The red lines define the average daily range for today. UPCOMING CATALYSTSToday, we have the FOMC
meeting minutes. Tomorrow, we get the Eurozone PMIs, the latest US Jobless
Claims figures and the US Flash PMIs.
This article was written by Giuseppe Dellamotta at investinglive.com.
đź’ˇ DMK Insight
The US dollar’s strength is tied to inflation fears and potential Fed rate hikes, and here’s why that’s crucial for traders right now: With inflation concerns lingering, the market’s pricing in a 50% chance of a rate hike by year-end. This sentiment can lead to increased volatility in forex pairs, particularly those involving the dollar.
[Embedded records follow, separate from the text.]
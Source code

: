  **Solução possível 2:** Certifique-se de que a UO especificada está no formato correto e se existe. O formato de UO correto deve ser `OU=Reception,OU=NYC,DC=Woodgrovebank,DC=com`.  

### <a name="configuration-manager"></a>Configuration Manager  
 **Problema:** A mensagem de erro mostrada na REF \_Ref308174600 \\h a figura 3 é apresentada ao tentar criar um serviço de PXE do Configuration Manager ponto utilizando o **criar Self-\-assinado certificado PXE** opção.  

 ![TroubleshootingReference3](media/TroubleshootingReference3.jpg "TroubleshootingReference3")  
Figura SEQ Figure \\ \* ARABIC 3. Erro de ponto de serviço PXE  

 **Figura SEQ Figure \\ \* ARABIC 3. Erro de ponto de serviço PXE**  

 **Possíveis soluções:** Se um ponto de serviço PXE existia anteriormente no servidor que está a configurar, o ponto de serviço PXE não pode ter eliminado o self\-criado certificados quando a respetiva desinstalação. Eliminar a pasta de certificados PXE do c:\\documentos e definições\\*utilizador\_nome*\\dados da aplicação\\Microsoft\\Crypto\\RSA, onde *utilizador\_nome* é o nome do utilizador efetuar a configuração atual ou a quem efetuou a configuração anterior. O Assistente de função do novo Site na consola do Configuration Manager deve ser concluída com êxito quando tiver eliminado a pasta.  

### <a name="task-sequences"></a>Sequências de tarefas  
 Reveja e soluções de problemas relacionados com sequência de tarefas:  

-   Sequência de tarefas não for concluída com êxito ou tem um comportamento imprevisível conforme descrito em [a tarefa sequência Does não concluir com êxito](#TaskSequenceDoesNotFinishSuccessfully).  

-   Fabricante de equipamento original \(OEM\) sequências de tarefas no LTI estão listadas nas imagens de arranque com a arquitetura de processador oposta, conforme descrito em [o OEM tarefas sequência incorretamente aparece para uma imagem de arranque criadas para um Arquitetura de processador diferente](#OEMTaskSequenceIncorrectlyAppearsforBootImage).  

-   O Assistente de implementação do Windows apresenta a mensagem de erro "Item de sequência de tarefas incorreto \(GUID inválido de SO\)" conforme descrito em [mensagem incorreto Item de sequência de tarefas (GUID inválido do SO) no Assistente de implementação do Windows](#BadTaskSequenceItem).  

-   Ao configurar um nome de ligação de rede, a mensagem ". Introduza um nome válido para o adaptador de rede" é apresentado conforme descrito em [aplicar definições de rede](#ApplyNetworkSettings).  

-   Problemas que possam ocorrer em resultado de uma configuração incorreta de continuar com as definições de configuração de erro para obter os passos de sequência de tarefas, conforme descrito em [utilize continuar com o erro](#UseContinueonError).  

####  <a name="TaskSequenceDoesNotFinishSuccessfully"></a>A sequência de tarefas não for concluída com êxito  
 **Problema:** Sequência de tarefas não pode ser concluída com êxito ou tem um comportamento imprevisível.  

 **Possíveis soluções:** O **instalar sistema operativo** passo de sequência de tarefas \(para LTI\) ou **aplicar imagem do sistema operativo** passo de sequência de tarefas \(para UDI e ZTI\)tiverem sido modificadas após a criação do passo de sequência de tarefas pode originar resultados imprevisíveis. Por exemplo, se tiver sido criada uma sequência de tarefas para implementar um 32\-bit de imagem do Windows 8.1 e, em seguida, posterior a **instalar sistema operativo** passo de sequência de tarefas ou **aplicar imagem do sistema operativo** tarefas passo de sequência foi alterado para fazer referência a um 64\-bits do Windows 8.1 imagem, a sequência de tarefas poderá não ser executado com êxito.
Traders should keep an eye on the USD’s performance against major currencies like the euro and yen, as any shifts in Fed policy could trigger significant moves. The ongoing US-Iran tensions and the closure of the Strait of Hormuz add another layer of complexity, potentially impacting oil prices and, by extension, currencies tied to commodities. Here’s the flip side: while the dollar may seem strong, overreliance on rate hike expectations could lead to a sharp correction if the Fed fails to deliver. Traders should monitor key technical levels on the dollar index, particularly around recent highs, to gauge potential reversals. Watch for any economic data releases that could sway Fed sentiment, as these will be critical in shaping market expectations moving forward.
đź“® Takeaway
Keep an eye on the dollar index; a failure to hike rates could trigger a sharp correction, especially if inflation data disappoints.